-- TASK DATA follows --
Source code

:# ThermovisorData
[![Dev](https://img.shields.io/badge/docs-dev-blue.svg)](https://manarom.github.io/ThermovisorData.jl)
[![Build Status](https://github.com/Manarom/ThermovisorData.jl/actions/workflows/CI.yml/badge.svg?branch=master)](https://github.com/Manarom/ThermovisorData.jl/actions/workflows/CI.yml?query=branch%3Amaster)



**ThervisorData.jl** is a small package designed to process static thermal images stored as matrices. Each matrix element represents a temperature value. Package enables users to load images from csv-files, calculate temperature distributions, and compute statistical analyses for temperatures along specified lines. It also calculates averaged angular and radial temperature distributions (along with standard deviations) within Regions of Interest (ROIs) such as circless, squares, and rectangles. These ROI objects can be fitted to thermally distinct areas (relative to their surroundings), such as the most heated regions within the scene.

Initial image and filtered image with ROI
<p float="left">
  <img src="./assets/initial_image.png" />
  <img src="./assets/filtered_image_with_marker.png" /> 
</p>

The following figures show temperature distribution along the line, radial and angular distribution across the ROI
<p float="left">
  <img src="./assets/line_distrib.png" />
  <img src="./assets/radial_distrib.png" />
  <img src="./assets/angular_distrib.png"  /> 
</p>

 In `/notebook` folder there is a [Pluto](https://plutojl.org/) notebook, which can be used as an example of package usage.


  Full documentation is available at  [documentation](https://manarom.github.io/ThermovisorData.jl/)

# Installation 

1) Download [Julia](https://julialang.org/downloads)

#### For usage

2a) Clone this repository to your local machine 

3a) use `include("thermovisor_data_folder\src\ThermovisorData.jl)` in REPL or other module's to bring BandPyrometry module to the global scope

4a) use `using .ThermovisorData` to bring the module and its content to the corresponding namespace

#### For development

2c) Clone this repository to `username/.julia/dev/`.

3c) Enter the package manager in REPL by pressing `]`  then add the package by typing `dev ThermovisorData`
-- TASK DATA concluded --
-- TASK DATA follows --
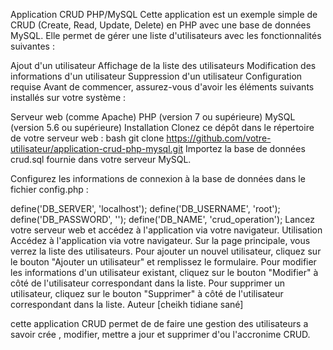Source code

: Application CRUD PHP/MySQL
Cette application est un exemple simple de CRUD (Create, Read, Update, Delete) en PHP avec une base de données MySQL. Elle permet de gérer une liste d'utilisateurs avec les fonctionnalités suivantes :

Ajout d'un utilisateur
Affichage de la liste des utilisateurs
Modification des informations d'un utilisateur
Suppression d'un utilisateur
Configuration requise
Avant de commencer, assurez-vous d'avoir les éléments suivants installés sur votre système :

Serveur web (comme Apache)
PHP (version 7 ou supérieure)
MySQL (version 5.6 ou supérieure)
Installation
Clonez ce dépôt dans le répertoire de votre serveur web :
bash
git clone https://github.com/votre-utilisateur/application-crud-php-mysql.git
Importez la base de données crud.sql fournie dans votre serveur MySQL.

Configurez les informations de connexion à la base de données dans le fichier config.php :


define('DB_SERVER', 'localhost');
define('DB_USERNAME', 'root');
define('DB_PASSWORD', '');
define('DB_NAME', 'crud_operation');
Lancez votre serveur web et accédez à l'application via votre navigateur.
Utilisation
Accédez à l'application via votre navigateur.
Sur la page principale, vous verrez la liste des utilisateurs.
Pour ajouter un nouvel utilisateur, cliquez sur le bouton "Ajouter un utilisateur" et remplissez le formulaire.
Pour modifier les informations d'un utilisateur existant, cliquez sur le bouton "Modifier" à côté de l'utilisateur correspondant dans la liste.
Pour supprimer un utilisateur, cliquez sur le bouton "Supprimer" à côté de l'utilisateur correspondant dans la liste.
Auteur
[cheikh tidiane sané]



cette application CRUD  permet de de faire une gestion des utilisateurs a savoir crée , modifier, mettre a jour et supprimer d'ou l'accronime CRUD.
-- TASK DATA concluded --
WHAT YOU SHOULD DO: In the entries above, please find the line with "Configuration requise" and the line with "cette application CRUD", then write out exactly those two lines and every line between them, and nothing more.

RESULT OF THIS TASK:
Configuration requise
Avant de commencer, assurez-vous d'avoir les éléments suivants installés sur votre système :

Serveur web (comme Apache)
PHP (version 7 ou supérieure)
MySQL (version 5.6 ou supérieure)
Installation
Clonez ce dépôt dans le répertoire de votre serveur web :
bash
git clone https://github.com/votre-utilisateur/application-crud-php-mysql.git
Importez la base de données crud.sql fournie dans votre serveur MySQL.

Configurez les informations de connexion à la base de données dans le fichier config.php :


define('DB_SERVER', 'localhost');
define('DB_USERNAME', 'root');
define('DB_PASSWORD', '');
define('DB_NAME', 'crud_operation');
Lancez votre serveur web et accédez à l'application via votre navigateur.
Utilisation
Accédez à l'application via votre navigateur.
Sur la page principale, vous verrez la liste des utilisateurs.
Pour ajouter un nouvel utilisateur, cliquez sur le bouton "Ajouter un utilisateur" et remplissez le formulaire.
Pour modifier les informations d'un utilisateur existant, cliquez sur le bouton "Modifier" à côté de l'utilisateur correspondant dans la liste.
Pour supprimer un utilisateur, cliquez sur le bouton "Supprimer" à côté de l'utilisateur correspondant dans la liste.
Auteur
[cheikh tidiane sané]



cette application CRUD  permet de de faire une gestion des utilisateurs a savoir crée , modifier, mettre a jour et supprimer d'ou l'accronime CRUD.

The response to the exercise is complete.